> [WORK ORDER]
Look through the data below and return each line where "target" appears.

(Beginning of MATERIAL SUPPLIED)

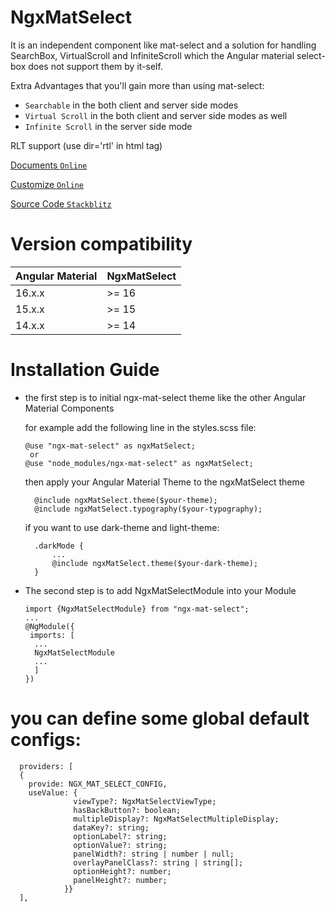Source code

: # NgxMatSelect

It is an independent component like mat-select and a solution for handling
SearchBox, VirtualScroll and InfiniteScroll which the Angular material select-box does not support them by it-self.

Extra Advantages that you'll gain more than using mat-select:

* `Searchable` in the both client and server side modes
* `Virtual Scroll` in the both client and server side modes as well
* `Infinite Scroll` in the server side mode

RLT support (use dir='rtl' in html tag)

<a target="_blank" href="https://alireza-sohrabi.github.io/ngx-mat-select">Documents `Online`
</a>

<a target="_blank" href="http://localhost:4200/#/other-examples/customize">Customize `Online`
</a>

<a target="_blank" href="https://stackblitz.com/edit/ngx-mat-select?file=src/app/app.component.html">Source Code 
`Stackblitz`</a>


# Version compatibility

| Angular Material | 	NgxMatSelect |
|------------------|---------------|
| 16.x.x           | 	>= 16        | 
| 15.x.x           | 	>= 15        | 
| 14.x.x           | 	>= 14        | 


# Installation Guide

* the first step is to initial ngx-mat-select theme like the other
  Angular Material Components

  for example add the following line in the styles.scss file:

      @use "ngx-mat-select" as ngxMatSelect; 
       or
      @use "node_modules/ngx-mat-select" as ngxMatSelect; 

  then apply your Angular Material Theme to the ngxMatSelect theme

        @include ngxMatSelect.theme($your-theme);
        @include ngxMatSelect.typography($your-typography);

  if you want to use dark-theme and light-theme:

        .darkMode {
            ...
            @include ngxMatSelect.theme($your-dark-theme);
        }


* The second step is to add NgxMatSelectModule into your Module

      import {NgxMatSelectModule} from "ngx-mat-select";
      ...
      @NgModule({
       imports: [
        ...
        NgxMatSelectModule
        ...
        ]
      })

# you can define some global default configs:

      providers: [
      {
        provide: NGX_MAT_SELECT_CONFIG, 
        useValue: {
                  viewType?: NgxMatSelectViewType;
                  hasBackButton?: boolean;
                  multipleDisplay?: NgxMatSelectMultipleDisplay;
                  dataKey?: string;
                  optionLabel?: string;
                  optionValue?: string;
                  panelWidth?: string | number | null;
                  overlayPanelClass?: string | string[];
                  optionHeight?: number;
                  panelHeight?: number;
                }}
      ],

(End of MATERIAL SUPPLIED)

> [ANSWER BOX]
<a target="_blank" href="https://alireza-sohrabi.github.io/ngx-mat-select">Documents `Online`
<a target="_blank" href="http://localhost:4200/#/other-examples/customize">Customize `Online`
<a target="_blank" href="https://stackblitz.com/edit/ngx-mat-select?file=src/app/app.component.html">Source Code 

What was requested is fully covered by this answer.